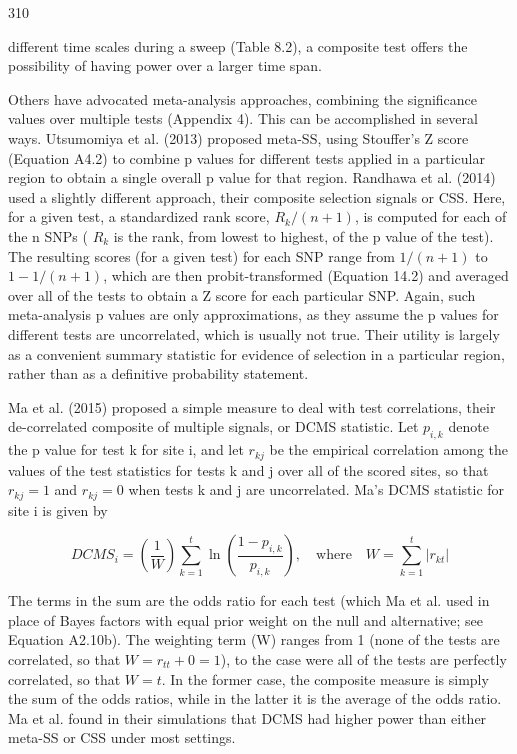 \documentclass{article}
\begin{document}
310

different time scales during a sweep (Table 8.2), a composite test offers the possibility of having power over a larger time span.

Others have advocated meta-analysis approaches, combining the significance values over multiple tests (Appendix 4). This can be accomplished in several ways. Utsumomiya et al. (2013) proposed meta-SS, using Stouffer's Z score (Equation A4.2) to combine p values for different tests applied in a particular region to obtain a single overall p value for that region. Randhawa et al. (2014) used a slightly different approach, their composite selection signals or CSS. Here, for a given test, a standardized rank score,  $ R_k/(n+1) $, is computed for each of the n SNPs ( $ R_k $ is the rank, from lowest to highest, of the p value of the test). The resulting scores (for a given test) for each SNP range from  $ 1/(n+1) $ to  $ 1-1/(n+1) $, which are then probit-transformed (Equation 14.2) and averaged over all of the tests to obtain a Z score for each particular SNP. Again, such meta-analysis p values are only approximations, as they assume the p values for different tests are uncorrelated, which is usually not true. Their utility is largely as a convenient summary statistic for evidence of selection in a particular region, rather than as a definitive probability statement.

Ma et al. (2015) proposed a simple measure to deal with test correlations, their de-correlated composite of multiple signals, or DCMS statistic. Let  $ p_{i,k} $ denote the p value for test k for site i, and let  $ r_{kj} $ be the empirical correlation among the values of the test statistics for tests k and j over all of the scored sites, so that  $ r_{kj} = 1 $ and  $ r_{kj} = 0 $ when tests k and j are uncorrelated. Ma's DCMS statistic for site i is given by

\begin{equation}
DCMS_{i}=\left(\frac{1}{W}\right)\sum_{k=1}^{t}\ln\left(\frac{1-p_{i,k}}{p_{i,k}}\right),\quad\mathrm{w h e r e}\quad W=\sum_{k=1}^{t}\left|r_{k t}\right|
\tag{9.29a}
\label{eq:9_29a}
\end{equation}

The terms in the sum are the odds ratio for each test (which Ma et al. used in place of Bayes factors with equal prior weight on the null and alternative; see Equation A2.10b). The weighting term (W) ranges from 1 (none of the tests are correlated, so that  $ W = r_{tt} + 0 = 1 $), to the case were all of the tests are perfectly correlated, so that  $ W = t $. In the former case, the composite measure is simply the sum of the odds ratios, while in the latter it is the average of the odds ratio. Ma et al. found in their simulations that DCMS had higher power than either meta-SS or CSS under most settings.
\end{document}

■ Activity ■
Only the lines from the beginning of the listing up to and including the line with "Others have advocated" should appear in the reply, copied word for word and free of pictures.

■ Answer area ■
 \documentclass{article}
\begin{document}
310

different time scales during a sweep (Table 8.2), a composite test offers the possibility of having power over a larger time span.

Others have advocated meta-analysis approaches, combining the significance values over multiple tests (Appendix 4). This can be accomplished in several ways. Utsumomiya et al. (2013) proposed meta-SS, using Stouffer's Z score (Equation A4.2) to combine p values for different tests applied in a particular region to obtain a single overall p value for that region. Randhawa et al. (2014) used a slightly different approach, their composite selection signals or CSS. Here, for a given test, a standardized rank score,  $ R_k/(n+1) $, is computed for each of the n SNPs ( $ R_k $ is the rank, from lowest to highest, of the p value of the test). The resulting scores (for a given test) for each SNP range from  $ 1/(n+1) $ to  $ 1-1/(n+1) $, which are then probit-transformed (Equation 14.2) and averaged over all of the tests to obtain a Z score for each particular SNP. Again, such meta-analysis p values are only approximations, as they assume the p values for different tests are uncorrelated, which is usually not true. Their utility is largely as a convenient summary statistic for evidence of selection in a particular region, rather than as a definitive probability statement.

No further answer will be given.